### [DESCRIPTION OF THE TASK]
When you find the line that contains "a Jinja-style template", restate it and all lines after it exactly, stopping at the end of the material.
=-=-=
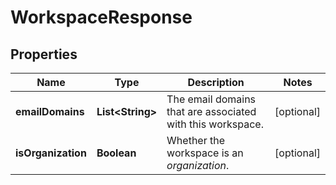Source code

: # WorkspaceResponse

## Properties
Name | Type | Description | Notes
------------ | ------------- | ------------- | -------------
**emailDomains** | **List&lt;String&gt;** | The email domains that are associated with this workspace. |  [optional]
**isOrganization** | **Boolean** | Whether the workspace is an *organization*. |  [optional]
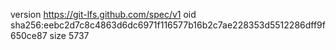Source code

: version https://git-lfs.github.com/spec/v1
oid sha256:eebc2d7c8c4863d6dc6971f116577b16b2c7ae228353d5512286dff9f650ce87
size 5737
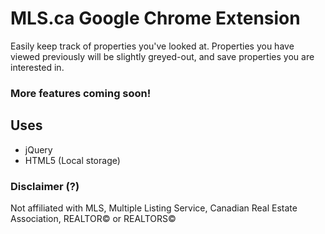 # MLS.ca Google Chrome Extension
Easily keep track of properties you've looked at. Properties you have viewed previously will be slightly greyed-out, and save properties you are interested in.

### More features coming soon!

## Uses
- jQuery
- HTML5 (Local storage)

### Disclaimer (?)
Not affiliated with MLS, Multiple Listing Service, Canadian Real Estate Association, REALTOR&copy; or REALTORS&copy;
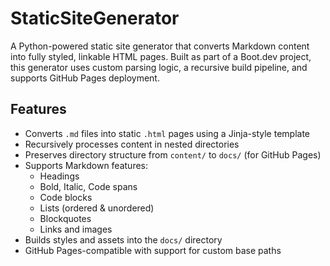 # StaticSiteGenerator

A Python-powered static site generator that converts Markdown content into fully styled, linkable HTML pages. Built as part of a Boot.dev project, this generator uses custom parsing logic, a recursive build pipeline, and supports GitHub Pages deployment.

## Features

- Converts `.md` files into static `.html` pages using a Jinja-style template
- Recursively processes content in nested directories
- Preserves directory structure from `content/` to `docs/` (for GitHub Pages)
- Supports Markdown features:
  - Headings
  - Bold, Italic, Code spans
  - Code blocks
  - Lists (ordered & unordered)
  - Blockquotes
  - Links and images
- Builds styles and assets into the `docs/` directory
- GitHub Pages-compatible with support for custom base paths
=-=-=
### [REPLY]
- Converts `.md` files into static `.html` pages using a Jinja-style template
- Recursively processes content in nested directories
- Preserves directory structure from `content/` to `docs/` (for GitHub Pages)
- Supports Markdown features:
  - Headings
  - Bold, Italic, Code spans
  - Code blocks
  - Lists (ordered & unordered)
  - Blockquotes
  - Links and images
- Builds styles and assets into the `docs/` directory
- GitHub Pages-compatible with support for custom base paths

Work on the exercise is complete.